===== Data for this exercise =====

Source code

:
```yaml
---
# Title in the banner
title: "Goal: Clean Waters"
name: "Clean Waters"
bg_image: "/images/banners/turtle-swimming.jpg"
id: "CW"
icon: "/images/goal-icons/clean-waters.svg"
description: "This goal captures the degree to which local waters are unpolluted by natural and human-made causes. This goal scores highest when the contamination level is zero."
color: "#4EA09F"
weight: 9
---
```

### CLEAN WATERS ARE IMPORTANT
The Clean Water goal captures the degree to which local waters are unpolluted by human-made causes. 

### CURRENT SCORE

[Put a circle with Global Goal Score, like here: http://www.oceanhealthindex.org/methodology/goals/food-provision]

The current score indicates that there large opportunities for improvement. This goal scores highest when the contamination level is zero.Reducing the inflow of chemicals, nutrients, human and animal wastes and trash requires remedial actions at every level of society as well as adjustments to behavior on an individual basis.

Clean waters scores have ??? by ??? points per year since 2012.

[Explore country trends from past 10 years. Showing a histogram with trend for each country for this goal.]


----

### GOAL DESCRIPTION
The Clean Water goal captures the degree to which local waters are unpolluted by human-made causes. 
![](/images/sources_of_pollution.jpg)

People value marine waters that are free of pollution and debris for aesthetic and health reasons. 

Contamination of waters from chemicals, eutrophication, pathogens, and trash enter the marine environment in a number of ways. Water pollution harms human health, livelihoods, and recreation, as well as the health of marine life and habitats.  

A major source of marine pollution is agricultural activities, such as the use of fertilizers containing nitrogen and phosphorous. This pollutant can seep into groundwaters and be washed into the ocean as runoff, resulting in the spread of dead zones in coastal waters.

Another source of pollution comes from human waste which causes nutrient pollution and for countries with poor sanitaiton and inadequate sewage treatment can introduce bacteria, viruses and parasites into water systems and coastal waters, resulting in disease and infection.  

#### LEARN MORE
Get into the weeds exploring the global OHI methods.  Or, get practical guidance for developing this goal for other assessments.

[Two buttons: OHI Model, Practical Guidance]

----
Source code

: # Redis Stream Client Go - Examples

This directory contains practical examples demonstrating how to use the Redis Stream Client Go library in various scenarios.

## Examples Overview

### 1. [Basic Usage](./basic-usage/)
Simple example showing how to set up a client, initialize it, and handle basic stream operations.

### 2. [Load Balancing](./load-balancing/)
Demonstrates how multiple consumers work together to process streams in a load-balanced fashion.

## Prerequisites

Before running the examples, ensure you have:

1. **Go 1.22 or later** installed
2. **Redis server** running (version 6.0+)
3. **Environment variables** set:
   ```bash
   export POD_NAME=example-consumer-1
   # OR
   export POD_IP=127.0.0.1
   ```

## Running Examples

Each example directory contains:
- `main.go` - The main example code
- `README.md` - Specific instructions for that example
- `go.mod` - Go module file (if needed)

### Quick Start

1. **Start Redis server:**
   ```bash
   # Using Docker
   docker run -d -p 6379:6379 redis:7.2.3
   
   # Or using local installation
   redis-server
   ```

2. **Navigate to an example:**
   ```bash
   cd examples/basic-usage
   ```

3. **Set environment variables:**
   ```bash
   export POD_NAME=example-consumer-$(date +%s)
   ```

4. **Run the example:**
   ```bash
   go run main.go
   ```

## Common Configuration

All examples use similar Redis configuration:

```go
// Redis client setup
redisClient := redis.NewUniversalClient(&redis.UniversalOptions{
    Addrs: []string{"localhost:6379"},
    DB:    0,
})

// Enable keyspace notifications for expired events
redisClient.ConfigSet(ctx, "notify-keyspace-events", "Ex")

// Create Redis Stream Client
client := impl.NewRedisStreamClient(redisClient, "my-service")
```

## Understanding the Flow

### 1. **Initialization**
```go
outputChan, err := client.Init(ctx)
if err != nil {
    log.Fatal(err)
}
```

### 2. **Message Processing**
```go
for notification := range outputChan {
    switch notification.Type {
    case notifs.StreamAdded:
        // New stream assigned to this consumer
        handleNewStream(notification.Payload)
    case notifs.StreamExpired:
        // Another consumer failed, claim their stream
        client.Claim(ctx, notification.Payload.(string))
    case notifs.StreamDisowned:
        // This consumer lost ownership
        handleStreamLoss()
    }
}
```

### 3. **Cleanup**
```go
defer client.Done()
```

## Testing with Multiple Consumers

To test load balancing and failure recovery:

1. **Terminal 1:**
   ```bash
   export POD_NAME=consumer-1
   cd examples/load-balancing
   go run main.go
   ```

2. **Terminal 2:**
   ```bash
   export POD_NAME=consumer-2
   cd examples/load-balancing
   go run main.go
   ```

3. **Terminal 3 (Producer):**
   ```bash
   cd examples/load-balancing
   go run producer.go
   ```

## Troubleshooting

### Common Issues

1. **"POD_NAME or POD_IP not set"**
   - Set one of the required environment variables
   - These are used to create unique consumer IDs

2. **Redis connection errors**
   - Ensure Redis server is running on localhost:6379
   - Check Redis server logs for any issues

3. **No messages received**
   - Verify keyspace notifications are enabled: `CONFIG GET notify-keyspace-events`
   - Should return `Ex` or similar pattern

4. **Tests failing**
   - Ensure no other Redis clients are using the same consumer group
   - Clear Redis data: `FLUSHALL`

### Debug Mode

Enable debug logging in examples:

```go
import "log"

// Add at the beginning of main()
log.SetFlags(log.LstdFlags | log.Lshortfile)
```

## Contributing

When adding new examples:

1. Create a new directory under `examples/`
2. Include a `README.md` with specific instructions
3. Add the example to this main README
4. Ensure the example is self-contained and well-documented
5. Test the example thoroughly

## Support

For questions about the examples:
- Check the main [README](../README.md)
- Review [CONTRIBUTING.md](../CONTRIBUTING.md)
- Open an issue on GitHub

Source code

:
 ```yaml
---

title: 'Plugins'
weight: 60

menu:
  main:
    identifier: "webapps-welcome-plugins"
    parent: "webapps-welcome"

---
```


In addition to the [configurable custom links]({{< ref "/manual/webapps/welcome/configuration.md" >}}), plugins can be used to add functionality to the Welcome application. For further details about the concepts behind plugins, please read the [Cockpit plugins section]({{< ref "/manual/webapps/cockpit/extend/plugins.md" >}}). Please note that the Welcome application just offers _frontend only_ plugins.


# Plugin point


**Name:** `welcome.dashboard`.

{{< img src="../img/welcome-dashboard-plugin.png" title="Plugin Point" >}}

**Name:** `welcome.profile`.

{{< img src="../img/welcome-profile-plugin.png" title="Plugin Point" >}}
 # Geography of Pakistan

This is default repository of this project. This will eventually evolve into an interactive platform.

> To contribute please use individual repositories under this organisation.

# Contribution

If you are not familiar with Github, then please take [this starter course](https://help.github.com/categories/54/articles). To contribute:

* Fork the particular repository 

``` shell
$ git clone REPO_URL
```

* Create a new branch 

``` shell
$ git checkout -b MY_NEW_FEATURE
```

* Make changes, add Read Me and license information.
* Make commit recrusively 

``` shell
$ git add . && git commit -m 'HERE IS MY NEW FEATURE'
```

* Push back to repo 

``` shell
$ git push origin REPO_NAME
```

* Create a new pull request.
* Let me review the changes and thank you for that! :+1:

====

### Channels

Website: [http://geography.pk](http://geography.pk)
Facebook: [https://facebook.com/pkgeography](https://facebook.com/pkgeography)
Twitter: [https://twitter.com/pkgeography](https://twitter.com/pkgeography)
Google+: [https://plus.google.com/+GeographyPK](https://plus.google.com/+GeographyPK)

=====

Word for word, extract all the records.

Source code

:
```yaml
---
# Title in the banner
title: "Goal: Clean Waters"
name: "Clean Waters"
bg_image: "/images/banners/turtle-swimming.jpg"
id: "CW"
icon: "/images/goal-icons/clean-waters.svg"
description: "This goal captures the degree to which local waters are unpolluted by natural and human-made causes. This goal scores highest when the contamination level is zero."
color: "#4EA09F"
weight: 9
---
```

### CLEAN WATERS ARE IMPORTANT
The Clean Water goal captures the degree to which local waters are unpolluted by human-made causes. 

### CURRENT SCORE

[Put a circle with Global Goal Score, like here: http://www.oceanhealthindex.org/methodology/goals/food-provision]

The current score indicates that there large opportunities for improvement. This goal scores highest when the contamination level is zero.Reducing the inflow of chemicals, nutrients, human and animal wastes and trash requires remedial actions at every level of society as well as adjustments to behavior on an individual basis.

Clean waters scores have ??? by ??? points per year since 2012.

[Explore country trends from past 10 years. Showing a histogram with trend for each country for this goal.]


----

### GOAL DESCRIPTION
The Clean Water goal captures the degree to which local waters are unpolluted by human-made causes. 
![](/images/sources_of_pollution.jpg)

People value marine waters that are free of pollution and debris for aesthetic and health reasons. 

Contamination of waters from chemicals, eutrophication, pathogens, and trash enter the marine environment in a number of ways. Water pollution harms human health, livelihoods, and recreation, as well as the health of marine life and habitats.  

A major source of marine pollution is agricultural activities, such as the use of fertilizers containing nitrogen and phosphorous. This pollutant can seep into groundwaters and be washed into the ocean as runoff, resulting in the spread of dead zones in coastal waters.

Another source of pollution comes from human waste which causes nutrient pollution and for countries with poor sanitaiton and inadequate sewage treatment can introduce bacteria, viruses and parasites into water systems and coastal waters, resulting in disease and infection.  

#### LEARN MORE
Get into the weeds exploring the global OHI methods.  Or, get practical guidance for developing this goal for other assessments.

[Two buttons: OHI Model, Practical Guidance]

----
Source code

: # Redis Stream Client Go - Examples

This directory contains practical examples demonstrating how to use the Redis Stream Client Go library in various scenarios.

## Examples Overview

### 1. [Basic Usage](./basic-usage/)
Simple example showing how to set up a client, initialize it, and handle basic stream operations.

### 2. [Load Balancing](./load-balancing/)
Demonstrates how multiple consumers work together to process streams in a load-balanced fashion.

## Prerequisites

Before running the examples, ensure you have:

1. **Go 1.22 or later** installed
2. **Redis server** running (version 6.0+)
3. **Environment variables** set:
   ```bash
   export POD_NAME=example-consumer-1
   # OR
   export POD_IP=127.0.0.1
   ```

## Running Examples

Each example directory contains:
- `main.go` - The main example code
- `README.md` - Specific instructions for that example
- `go.mod` - Go module file (if needed)

### Quick Start

1. **Start Redis server:**
   ```bash
   # Using Docker
   docker run -d -p 6379:6379 redis:7.2.3
   
   # Or using local installation
   redis-server
   ```

2. **Navigate to an example:**
   ```bash
   cd examples/basic-usage
   ```

3. **Set environment variables:**
   ```bash
   export POD_NAME=example-consumer-$(date +%s)
   ```

4. **Run the example:**
   ```bash
   go run main.go
   ```

## Common Configuration

All examples use similar Redis configuration:

```go
// Redis client setup
redisClient := redis.NewUniversalClient(&redis.UniversalOptions{
    Addrs: []string{"localhost:6379"},
    DB:    0,
})

// Enable keyspace notifications for expired events
redisClient.ConfigSet(ctx, "notify-keyspace-events", "Ex")

// Create Redis Stream Client
client := impl.NewRedisStreamClient(redisClient, "my-service")
```

## Understanding the Flow

### 1. **Initialization**
```go
outputChan, err := client.Init(ctx)
if err != nil {
    log.Fatal(err)
}
```

### 2. **Message Processing**
```go
for notification := range outputChan {
    switch notification.Type {
    case notifs.StreamAdded:
        // New stream assigned to this consumer
        handleNewStream(notification.Payload)
    case notifs.StreamExpired:
        // Another consumer failed, claim their stream
        client.Claim(ctx, notification.Payload.(string))
    case notifs.StreamDisowned:
        // This consumer lost ownership
        handleStreamLoss()
    }
}
```

### 3. **Cleanup**
```go
defer client.Done()
```

## Testing with Multiple Consumers

To test load balancing and failure recovery:

1. **Terminal 1:**
   ```bash
   export POD_NAME=consumer-1
   cd examples/load-balancing
   go run main.go
   ```

2. **Terminal 2:**
   ```bash
   export POD_NAME=consumer-2
   cd examples/load-balancing
   go run main.go
   ```

3. **Terminal 3 (Producer):**
   ```bash
   cd examples/load-balancing
   go run producer.go
   ```

## Troubleshooting

### Common Issues

1. **"POD_NAME or POD_IP not set"**
   - Set one of the required environment variables
   - These are used to create unique consumer IDs

2. **Redis connection errors**
   - Ensure Redis server is running on localhost:6379
   - Check Redis server logs for any issues

3. **No messages received**
   - Verify keyspace notifications are enabled: `CONFIG GET notify-keyspace-events`
   - Should return `Ex` or similar pattern

4. **Tests failing**
   - Ensure no other Redis clients are using the same consumer group
   - Clear Redis data: `FLUSHALL`

### Debug Mode

Enable debug logging in examples:

```go
import "log"

// Add at the beginning of main()
log.SetFlags(log.LstdFlags | log.Lshortfile)
```

## Contributing

When adding new examples:

1. Create a new directory under `examples/`
2. Include a `README.md` with specific instructions
3. Add the example to this main README
4. Ensure the example is self-contained and well-documented
5. Test the example thoroughly

## Support

For questions about the examples:
- Check the main [README](../README.md)
- Review [CONTRIBUTING.md](../CONTRIBUTING.md)
- Open an issue on GitHub

Source code

:
 ```yaml
---

title: 'Plugins'
weight: 60

menu:
  main:
    identifier: "webapps-welcome-plugins"
    parent: "webapps-welcome"

---
```


In addition to the [configurable custom links]({{< ref "/manual/webapps/welcome/configuration.md" >}}), plugins can be used to add functionality to the Welcome application. For further details about the concepts behind plugins, please read the [Cockpit plugins section]({{< ref "/manual/webapps/cockpit/extend/plugins.md" >}}). Please note that the Welcome application just offers _frontend only_ plugins.


# Plugin point


**Name:** `welcome.dashboard`.

{{< img src="../img/welcome-dashboard-plugin.png" title="Plugin Point" >}}

**Name:** `welcome.profile`.

{{< img src="../img/welcome-profile-plugin.png" title="Plugin Point" >}}
 # Geography of Pakistan

This is default repository of this project. This will eventually evolve into an interactive platform.

> To contribute please use individual repositories under this organisation.

# Contribution

If you are not familiar with Github, then please take [this starter course](https://help.github.com/categories/54/articles). To contribute:

* Fork the particular repository 

``` shell
$ git clone REPO_URL
```

* Create a new branch 

``` shell
$ git checkout -b MY_NEW_FEATURE
```

* Make changes, add Read Me and license information.
* Make commit recrusively 

``` shell
$ git add . && git commit -m 'HERE IS MY NEW FEATURE'
```

* Push back to repo 

``` shell
$ git push origin REPO_NAME
```

* Create a new pull request.
* Let me review the changes and thank you for that! :+1:

====

### Channels

Website: [http://geography.pk](http://geography.pk)
Facebook: [https://facebook.com/pkgeography](https://facebook.com/pkgeography)
Twitter: [https://twitter.com/pkgeography](https://twitter.com/pkgeography)
Google+: [https://plus.google.com/+GeographyPK](https://plus.google.com/+GeographyPK)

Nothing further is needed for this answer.